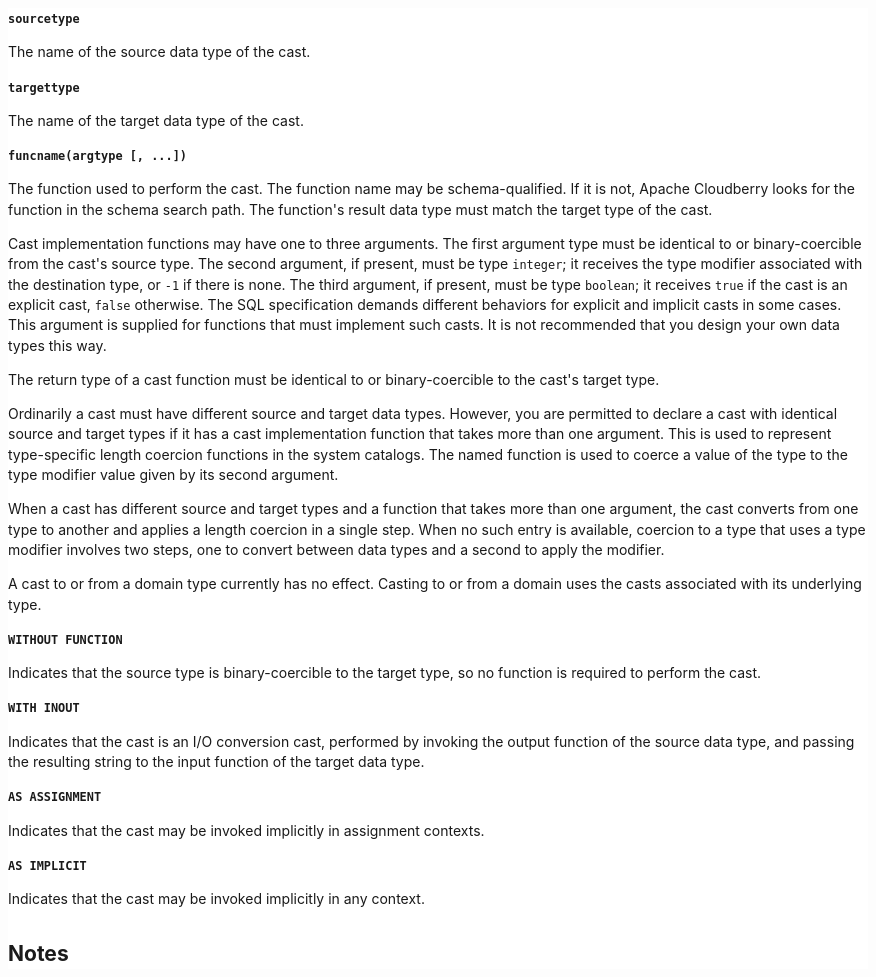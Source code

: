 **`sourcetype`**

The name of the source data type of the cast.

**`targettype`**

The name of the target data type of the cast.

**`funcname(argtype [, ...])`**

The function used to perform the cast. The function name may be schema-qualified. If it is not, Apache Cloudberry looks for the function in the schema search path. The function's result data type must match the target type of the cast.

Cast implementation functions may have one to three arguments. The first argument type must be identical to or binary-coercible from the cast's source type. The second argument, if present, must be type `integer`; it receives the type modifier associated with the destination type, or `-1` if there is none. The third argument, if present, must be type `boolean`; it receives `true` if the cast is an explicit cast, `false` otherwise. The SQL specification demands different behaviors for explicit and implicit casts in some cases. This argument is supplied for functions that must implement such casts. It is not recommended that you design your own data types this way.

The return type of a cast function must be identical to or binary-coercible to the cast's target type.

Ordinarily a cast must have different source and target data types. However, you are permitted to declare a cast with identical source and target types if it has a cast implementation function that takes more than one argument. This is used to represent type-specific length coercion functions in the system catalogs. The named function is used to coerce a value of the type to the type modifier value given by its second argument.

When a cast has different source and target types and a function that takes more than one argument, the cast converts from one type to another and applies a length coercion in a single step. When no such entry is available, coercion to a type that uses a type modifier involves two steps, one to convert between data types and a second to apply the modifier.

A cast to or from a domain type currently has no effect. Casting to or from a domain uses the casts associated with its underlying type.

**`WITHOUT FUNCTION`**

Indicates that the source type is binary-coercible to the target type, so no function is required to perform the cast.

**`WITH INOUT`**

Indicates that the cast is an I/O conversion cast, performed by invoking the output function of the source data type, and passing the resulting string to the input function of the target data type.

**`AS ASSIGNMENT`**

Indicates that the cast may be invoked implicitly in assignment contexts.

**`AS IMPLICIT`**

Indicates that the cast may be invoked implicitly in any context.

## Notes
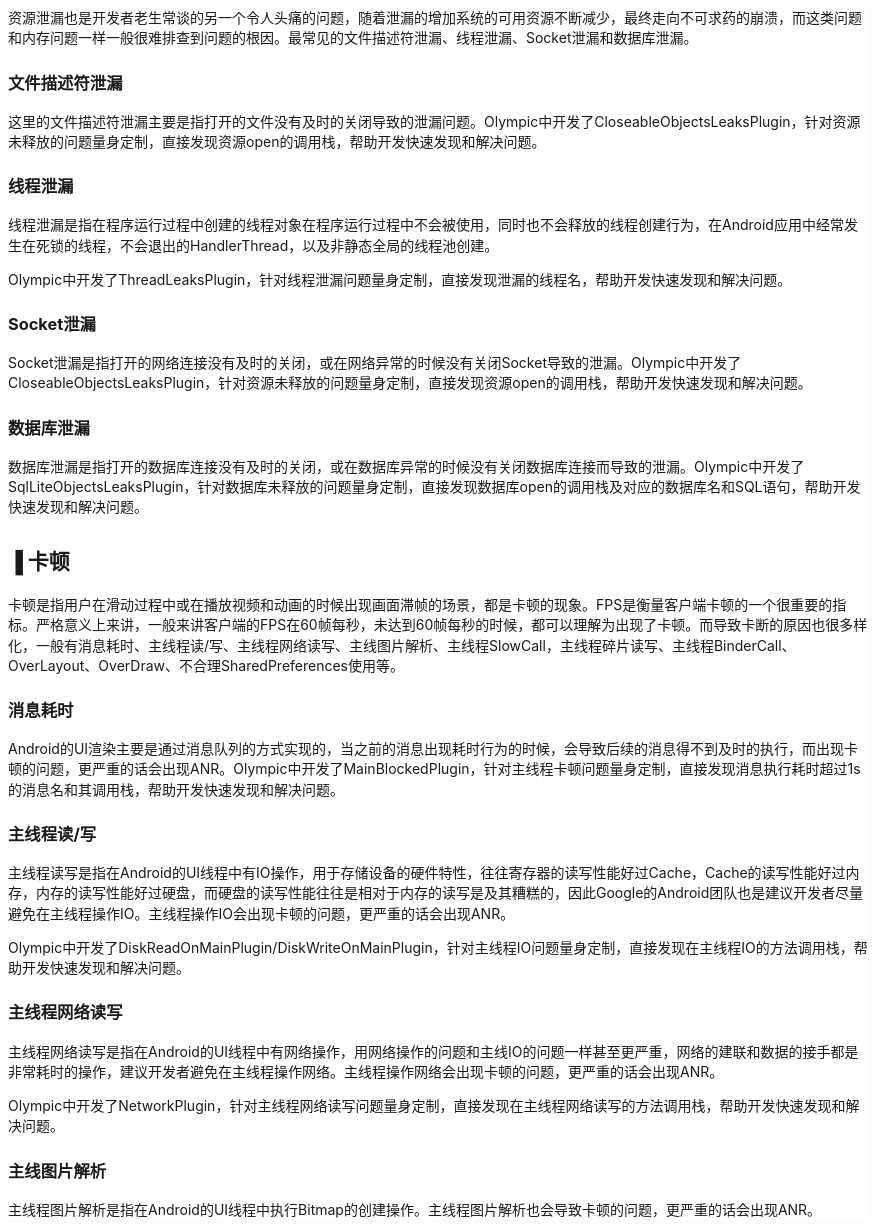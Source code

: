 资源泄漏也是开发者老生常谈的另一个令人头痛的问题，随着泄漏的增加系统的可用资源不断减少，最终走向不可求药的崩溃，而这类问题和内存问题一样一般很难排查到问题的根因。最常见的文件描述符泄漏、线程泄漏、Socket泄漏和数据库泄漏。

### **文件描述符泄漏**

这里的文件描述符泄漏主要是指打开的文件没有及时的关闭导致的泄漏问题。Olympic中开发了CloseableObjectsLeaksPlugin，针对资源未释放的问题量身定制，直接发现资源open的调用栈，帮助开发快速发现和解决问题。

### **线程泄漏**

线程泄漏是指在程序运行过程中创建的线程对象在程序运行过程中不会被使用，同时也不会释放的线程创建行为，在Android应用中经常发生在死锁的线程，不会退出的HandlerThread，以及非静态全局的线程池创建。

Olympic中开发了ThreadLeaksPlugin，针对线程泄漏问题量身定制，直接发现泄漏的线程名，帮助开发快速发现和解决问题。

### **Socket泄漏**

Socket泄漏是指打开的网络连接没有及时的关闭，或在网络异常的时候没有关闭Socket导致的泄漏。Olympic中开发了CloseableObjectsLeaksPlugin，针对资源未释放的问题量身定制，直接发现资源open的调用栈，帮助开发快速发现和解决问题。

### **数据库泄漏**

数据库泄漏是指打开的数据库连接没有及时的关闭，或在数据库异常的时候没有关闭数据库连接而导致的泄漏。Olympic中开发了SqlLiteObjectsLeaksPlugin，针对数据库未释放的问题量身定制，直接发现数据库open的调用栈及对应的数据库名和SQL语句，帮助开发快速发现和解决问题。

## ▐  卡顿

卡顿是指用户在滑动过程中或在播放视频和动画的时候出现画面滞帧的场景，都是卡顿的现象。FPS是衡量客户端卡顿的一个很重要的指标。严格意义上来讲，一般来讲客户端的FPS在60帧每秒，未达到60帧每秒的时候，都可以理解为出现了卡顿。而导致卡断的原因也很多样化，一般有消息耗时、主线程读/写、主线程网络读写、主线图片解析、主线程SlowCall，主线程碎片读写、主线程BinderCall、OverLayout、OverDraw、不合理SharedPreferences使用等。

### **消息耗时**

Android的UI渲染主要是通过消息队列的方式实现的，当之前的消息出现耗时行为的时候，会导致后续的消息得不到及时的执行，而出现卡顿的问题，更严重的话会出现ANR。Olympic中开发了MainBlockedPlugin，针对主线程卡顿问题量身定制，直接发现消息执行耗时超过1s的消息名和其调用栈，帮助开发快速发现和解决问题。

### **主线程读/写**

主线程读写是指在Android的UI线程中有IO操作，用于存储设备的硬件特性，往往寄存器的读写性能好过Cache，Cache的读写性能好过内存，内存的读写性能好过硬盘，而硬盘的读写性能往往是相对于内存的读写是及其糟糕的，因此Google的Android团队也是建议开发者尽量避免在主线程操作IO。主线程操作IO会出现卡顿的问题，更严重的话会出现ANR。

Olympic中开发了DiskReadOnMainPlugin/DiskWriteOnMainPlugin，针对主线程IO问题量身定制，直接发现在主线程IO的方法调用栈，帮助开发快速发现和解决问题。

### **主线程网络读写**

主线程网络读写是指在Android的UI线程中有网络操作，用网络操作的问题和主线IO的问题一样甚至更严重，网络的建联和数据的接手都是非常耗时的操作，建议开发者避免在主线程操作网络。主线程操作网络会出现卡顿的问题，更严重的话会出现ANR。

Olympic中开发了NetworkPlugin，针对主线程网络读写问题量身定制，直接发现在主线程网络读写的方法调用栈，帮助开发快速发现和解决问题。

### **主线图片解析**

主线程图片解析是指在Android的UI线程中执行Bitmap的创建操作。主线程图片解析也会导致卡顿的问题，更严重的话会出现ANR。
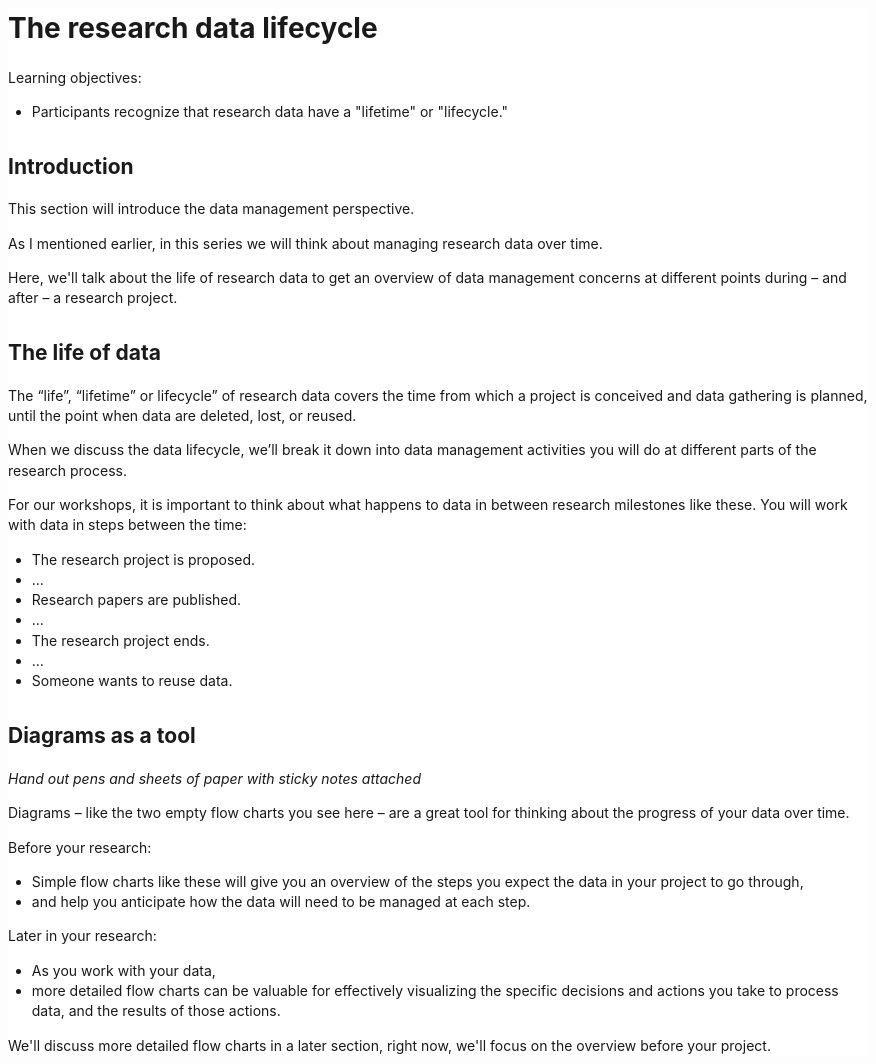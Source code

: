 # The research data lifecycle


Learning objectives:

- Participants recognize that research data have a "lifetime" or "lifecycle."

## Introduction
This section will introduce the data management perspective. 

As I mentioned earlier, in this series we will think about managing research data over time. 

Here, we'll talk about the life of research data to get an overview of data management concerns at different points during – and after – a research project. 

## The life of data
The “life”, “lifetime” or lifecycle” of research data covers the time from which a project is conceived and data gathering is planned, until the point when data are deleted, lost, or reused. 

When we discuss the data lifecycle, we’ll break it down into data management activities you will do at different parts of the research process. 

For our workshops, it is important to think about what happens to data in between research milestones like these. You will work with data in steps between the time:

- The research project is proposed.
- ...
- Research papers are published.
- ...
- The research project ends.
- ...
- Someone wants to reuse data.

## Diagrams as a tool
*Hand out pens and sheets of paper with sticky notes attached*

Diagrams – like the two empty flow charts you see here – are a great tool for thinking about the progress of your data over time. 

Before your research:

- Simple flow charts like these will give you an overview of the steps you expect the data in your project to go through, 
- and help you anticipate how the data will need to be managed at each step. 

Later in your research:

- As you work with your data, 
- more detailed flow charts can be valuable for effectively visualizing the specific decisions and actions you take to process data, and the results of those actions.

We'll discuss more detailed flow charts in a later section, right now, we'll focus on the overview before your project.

──────

ACTIVITY | Wherever the word "invoked" appears in the data, return the whole line.

YOUR RESPONSE |
Indicates that the cast may be invoked implicitly in assignment contexts.
Indicates that the cast may be invoked implicitly in any context.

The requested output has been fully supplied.